DATASET CONTENT
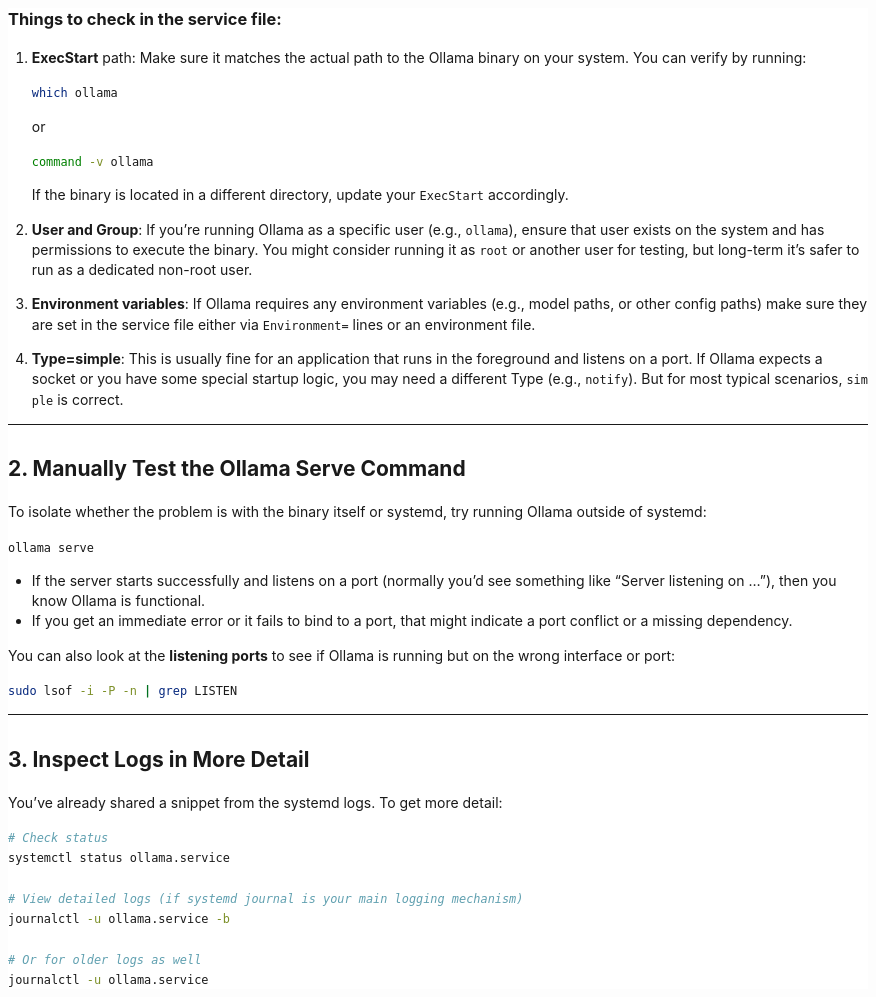 ### Things to check in the service file:

1. **ExecStart** path: Make sure it matches the actual path to the Ollama binary on your system. You can verify by running:
   ```bash
   which ollama
   ```
   or
   ```bash
   command -v ollama
   ```
   If the binary is located in a different directory, update your `ExecStart` accordingly.

2. **User and Group**: If you’re running Ollama as a specific user (e.g., `ollama`), ensure that user exists on the system and has permissions to execute the binary. You might consider running it as `root` or another user for testing, but long-term it’s safer to run as a dedicated non-root user.

3. **Environment variables**: If Ollama requires any environment variables (e.g., model paths, or other config paths) make sure they are set in the service file either via `Environment=` lines or an environment file.

4. **Type=simple**: This is usually fine for an application that runs in the foreground and listens on a port. If Ollama expects a socket or you have some special startup logic, you may need a different Type (e.g., `notify`). But for most typical scenarios, `simple` is correct.

---

## 2. Manually Test the Ollama Serve Command

To isolate whether the problem is with the binary itself or systemd, try running Ollama outside of systemd:

```bash
ollama serve
```

- If the server starts successfully and listens on a port (normally you’d see something like “Server listening on …”), then you know Ollama is functional.
- If you get an immediate error or it fails to bind to a port, that might indicate a port conflict or a missing dependency.

You can also look at the **listening ports** to see if Ollama is running but on the wrong interface or port:

```bash
sudo lsof -i -P -n | grep LISTEN
```

---

## 3. Inspect Logs in More Detail

You’ve already shared a snippet from the systemd logs. To get more detail:

```bash
# Check status
systemctl status ollama.service

# View detailed logs (if systemd journal is your main logging mechanism)
journalctl -u ollama.service -b

# Or for older logs as well
journalctl -u ollama.service
```
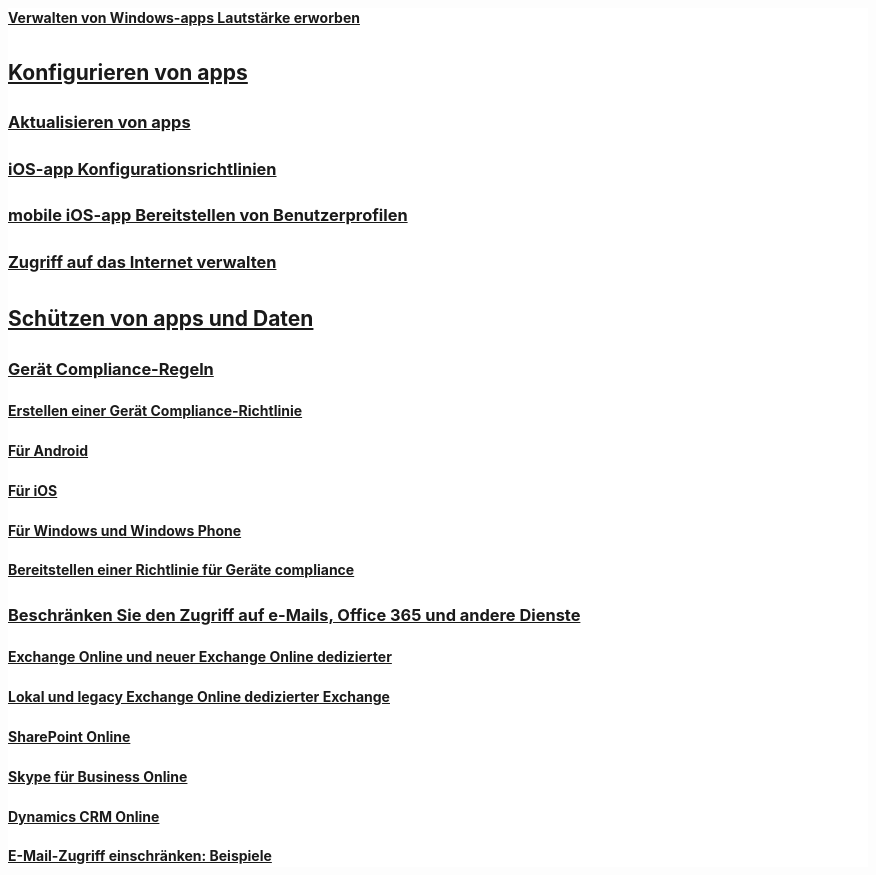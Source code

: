 #### [Verwalten von Windows-apps Lautstärke erworben](manage-apps-you-purchased-from-the-windows-store-for-business-with-microsoft-intune.md)

## [Konfigurieren von apps](update-apps-using-microsoft-intune.md)
### [Aktualisieren von apps ](update-apps-using-microsoft-intune.md)
### [iOS-app Konfigurationsrichtlinien](configure-ios-apps-with-mobile-app-configuration-policies-in-microsoft-intune.md)
### [mobile iOS-app Bereitstellen von Benutzerprofilen](ios-mobile-app-provisioning-profiles.md)
### [Zugriff auf das Internet verwalten](manage-internet-access-using-managed-browser-policies.md)


## [Schützen von apps und Daten](protect-apps-and-data-with-microsoft-intune.md)
### [Gerät Compliance-Regeln](introduction-to-device-compliance-policies-in-microsoft-intune.md)
#### [Erstellen einer Gerät Compliance-Richtlinie](create-a-device-compliance-policy-in-microsoft-intune.md)
#### [Für Android](android-compliance-policy-settings-in-microsoft-intune.md)
#### [Für iOS](ios-compliance-policy-settings-in-microsoft-intune.md)
#### [Für Windows und Windows Phone](windows-compliance-policy-settings-in-microsoft-intune.md)
#### [Bereitstellen einer Richtlinie für Geräte compliance](deploy-and-monitor-a-device-compliance-policy-in-microsoft-intune.md)

### [Beschränken Sie den Zugriff auf e-Mails, Office 365 und andere Dienste](restrict-access-to-email-and-o365-services-with-microsoft-intune.md)


#### [Exchange Online und neuer Exchange Online dedizierter](restrict-access-to-exchange-online-with-microsoft-intune.md)
#### [Lokal und legacy Exchange Online dedizierter Exchange](restrict-access-to-exchange-onpremises-with-microsoft-intune.md)
#### [SharePoint Online](restrict-access-to-sharepoint-online-with-microsoft-intune.md)
#### [Skype für Business Online](restrict-access-to-skype-for-business-online-with-microsoft-intune.md)
#### [Dynamics CRM Online](restrict-access-to-dynamics-crm-online-with-microsoft-intune.md)
#### [E-Mail-Zugriff einschränken: Beispiele](restrict-email-access-example-scenarios.md)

TASK TO COMPLETE
Repeat, word for word, the lines above between the line holding "#### [Exchange Online" and the line holding "#### [Lokal und", inclusive; omit everything else.

YOUR RESPONSE
#### [Exchange Online und neuer Exchange Online dedizierter](restrict-access-to-exchange-online-with-microsoft-intune.md)
#### [Lokal und legacy Exchange Online dedizierter Exchange](restrict-access-to-exchange-onpremises-with-microsoft-intune.md)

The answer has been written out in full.